Gerade Kindern kann das furchtbar Angst machen.

Dann liegt ein Mißbrauch des Textes vor. Dafür kann man aber den Text an sich nicht verantwortlich machen.

Die werden ja schon im
Kindergottesdienst und im Konfirmationsunerricht oder
Kommunionsunterricht damit konfrontiert.

Hier kommt es immer auf die Art und Weise der Konfrontation an.
Ja es stimmt, dass im Mittelalter die Hölle als Erziehungsmaßnahme herhalten mußte. Aber das haben wir doch schon überwunden.

Meinst du, dass ich Gefallen habe am Tode des Gottlosen, spricht Gott der HERR, und nicht vielmehr daran, dass er sich bekehrt von seinen Wegen und am Leben bleibt?“ (Hes.18,23)

Gruss Harald

Hallo van Branden

Mag sein, dass mich die Formulierungen zu sehr erschreckt haben.
Mir fällt nur auch auf, dass die anderen Menschen auf weniger
heftige Formulierungen von z.B. dem Präsidenten vom Iran oder
damals Hitler und Stalin schneller reagieren. Das wundert mich
irgendwie.

Da ist nur der gewaltige Unterschied, dass Jesus mit seiner ganzen Lehre, seinem Leben und Sterben für Liebe, Verständnis und Gewaltlosigkeit steht. Da ist es geradezu absurd anzunehmen er würde hier eine Forderung nach ewiger Verbrennung wegen einer Beschimpfung aufstellen. Er ging zu den nach damaligem Verständnis zu recht ausgestoßenen, zu denen die auch tatsächlich schwer gesündigt haben und ließ sie „auferstehen“. Er verhieß dem Mörder am Kreuz neben sich das Himmelreich noch für den gleichen Tag und da soll man nun annehmen, er bedrohe ein Kind oder irgendwen wegen eines Schimpfwortes für alle Ewigkeit mit höllischen Grillrosten?

Was an den Stellen immerhin durchscheint ist, dass das kein
watteweiches Jesulein ist. Er hat auch Forderungen zu
verkünden und harte Konsequenzen bei völligem Versagen.

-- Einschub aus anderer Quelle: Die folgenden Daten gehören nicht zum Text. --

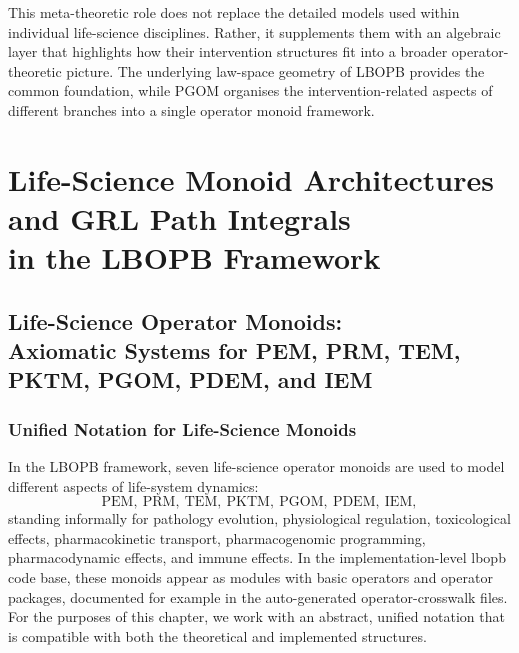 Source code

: \documentclass[11pt]{book}
\theoremstyle{plain}
\theoremstyle{definition}
\theoremstyle{remark}
\begin{document}
This meta-theoretic role does not replace the detailed models used
within individual life-science disciplines. Rather, it supplements
them with an algebraic layer that highlights how their intervention
structures fit into a broader operator-theoretic picture. The
underlying law-space geometry of LBOPB provides the common foundation,
while PGOM organises the intervention-related aspects of different
branches into a single operator monoid framework.



\part[Life-Science Monoid Architectures and GRL Path Integrals]{Life-Science Monoid Architectures and GRL Path Integrals\\
      in the LBOPB Framework}

\chapter[Life-Science Operator Monoids: Axiomatic Systems]{Life-Science Operator Monoids:\\
         Axiomatic Systems for PEM, PRM, TEM, PKTM, PGOM, PDEM, and IEM}


\section{Unified Notation for Life-Science Monoids}


In the LBOPB framework, seven life-science operator monoids are used
to model different aspects of life-system dynamics:
\[
  \text{PEM},\ \text{PRM},\ \text{TEM},\ \text{PKTM},\ \text{PGOM},\ 
  \text{PDEM},\ \text{IEM},
\]
standing informally for pathology evolution, physiological regulation,
toxicological effects, pharmacokinetic transport, pharmacogenomic
programming, pharmacodynamic effects, and immune effects. In the
implementation-level lbopb code base, these monoids appear as modules
with basic operators and operator packages, documented for example in
the auto-generated operator-crosswalk files. For the purposes of this
chapter, we work with an abstract, unified notation that is compatible
with both the theoretical and implemented structures.
\end{document}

Aber diese gnadenlose Härte gegenüber dem Versagen verträgt
sich so schwer mit der Gnade der chrstlichen Botschaft, finde
ich.

Das liegt vielleicht in einer grundsätzlich unvollständigen Wahrnehmung seiner Botschaft. Verheißung und Gericht sind letztlich eins. Wozu sollte denn das Versprechen von Vergebung und Errettung gut sein, wenn es gar keine Gefahr gibt? Wozu sollte Jesus denn überhaupt gekommen sein, wenn auch so alles in Butter ist?
Die Quintessenz der Lehre Jesu - das Feindesliebegebot - wird heute gerne als soziales Progamm der Gewaltprävention aufgefasst. Das ist aber nur ein Zipfel der Wahrheit. Dies ist eine Forderung Gottes, kein unverbindlicher Ratschlag eines Sozialarbeiters.
Liebe deine Feinde, sonst vergehst du dich gegen Gott!
Und was mag wohl daraus folgen, wenn man sich über Gottes Gebot hinwegsetzt, sich von Gott abwendet, indem man etwa Hass gegen seinen Bruder in sich zulässt?

Trotzdem ist hier gerade keine gnadenlose Härte, sondern dem Ganzen ist sehr ausführlich Gottes Gnade nicht nur in den Seligpreisungen vorangestellt. Überhaupt ist die Bergpredigt Teil der matthäischen Theologie, die immer wieder zutiefst „Ungesetzlich“ ist. Darin wird immer wieder vorgeführt, dass es keine Sicherheit gibt, indem man sich hinter dem Gesetz versteckt. So wie in dem hier benutzten alttestamentarischen Beispiel des Tötungsverbotes. Man hat seine Pflicht Gott gegenüber nicht erfüllt, indem man niemanden tötet. Die Forderung ist totaler.

Dabei richtet Gott nicht wie ein idealer weltlicher Richter, objektiv und unbestechlich. Er ist voller Erbarmen und akzeptiert eine Umkehr jederzeit. Der Glaube/Tätige Reue bewirkt dabei nicht nur Strafminderung, wie bei unseren Gerichten.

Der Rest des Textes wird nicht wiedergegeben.